Buchanan entered the Presidency earnestly determined to end the slavery agitation, but unfortunately he hoped to end it by the unqualified success of slavery in all of the new Territories and the right of transit through the free States of slaves as servants. The Dred Scott decision was foreshadowed in his inaugural address, and he and the pro-slavery statesmen of that time were confident that the Republican ebullition of 1856 was a mere tidal wave that would speedily perish, and that the South would be so strongly entrenched for the defence of slavery that it could not be successfully assailed. He was elected by the South; he was the strictest of strict constructionists on all Constitutional questions, and he naturally sustained the South in going far beyond what his judgment approved in the efforts to force slavery into Kansas and Nebraska.

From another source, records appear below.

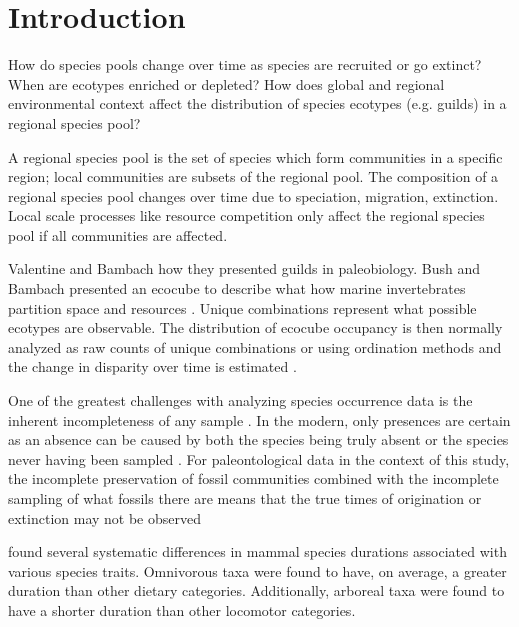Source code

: \documentclass[12pt,letterpaper]{article}
\begin{document}
\section*{Introduction}


How do species pools change over time as species are recruited or go extinct? When are ecotypes enriched or depleted? How does global and regional environmental context affect the distribution of species ecotypes (e.g. guilds) in a regional species pool?

A regional species pool is the set of species which form communities in a specific region; local communities are subsets of the regional pool. The composition of a regional species pool changes over time due to speciation, migration, extinction. Local scale processes like resource competition only affect the regional species pool if all communities are affected.

Valentine and Bambach how they presented guilds in paleobiology. Bush and Bambach presented an ecocube to describe what how marine invertebrates partition space and resources \citep{Bush2007,Bambach2007,Bush2011}. Unique combinations represent what possible ecotypes are observable. The distribution of ecocube occupancy is then normally analyzed as raw counts of unique combinations or using ordination methods and the change in disparity over time is estimated \citep{Bush2007,Bambach2007,Bush2011}.


One of the greatest challenges with analyzing species occurrence data is the inherent incompleteness of any sample \citep{Royle2008,Royle2014,Foote1999a,Foote2001,Lloyd2011,Wang2016b}. In the modern, only presences are certain as an absence can be caused by both the species being truly absent or the species never having been sampled \citep{Royle2008,Royle2014}. For paleontological data in the context of this study, the incomplete preservation of fossil communities combined with the incomplete sampling of what fossils there are means that the true times of origination or extinction may not be observed \citep{Foote1999a,Foote2001,Wang2015,Wang2016b}

\citet{Smits2015b} found several systematic differences in mammal species durations associated with various species traits. Omnivorous taxa were found to have, on average, a greater duration than other dietary categories. Additionally, arboreal taxa were found to have a shorter duration than other locomotor categories. 
\end{document}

The strength of the slavery sentiment steadily grew under the aggravations of the pro-slavery men who sought to force slavery into the new Territories of the West, and it was this continued discussion and the outrages perpetrated on the people of Kansas and Nebraska that made the election of a Republican President possible in 1860, and that finally precipitated the Civil War. Buchanan adhered to the South until open rebellion was organized by the capture of forts and arsenals and the organization of a Confederate government, but when he found himself powerless to restrain the South from armed rebellion, he reorganized his Cabinet and exhausted his then wasted powers to bring the South into submission to the Government. He had an aggressively loyal Cabinet during the last few months of his administration, and when he retired, generally denounced by the loyal sentiment of the country as a faithless Executive, he earnestly supported the Government in every measure necessary to suppress the rebellion and prevent the dismemberment of the Republic. He died soon after the close of the war, a thoroughly honest and patriotic public servant, but widely misunderstood. His revolutionary Kansas-Nebraska policy made the Republican revolution of 1860 inevitable, and made Abraham Lincoln President.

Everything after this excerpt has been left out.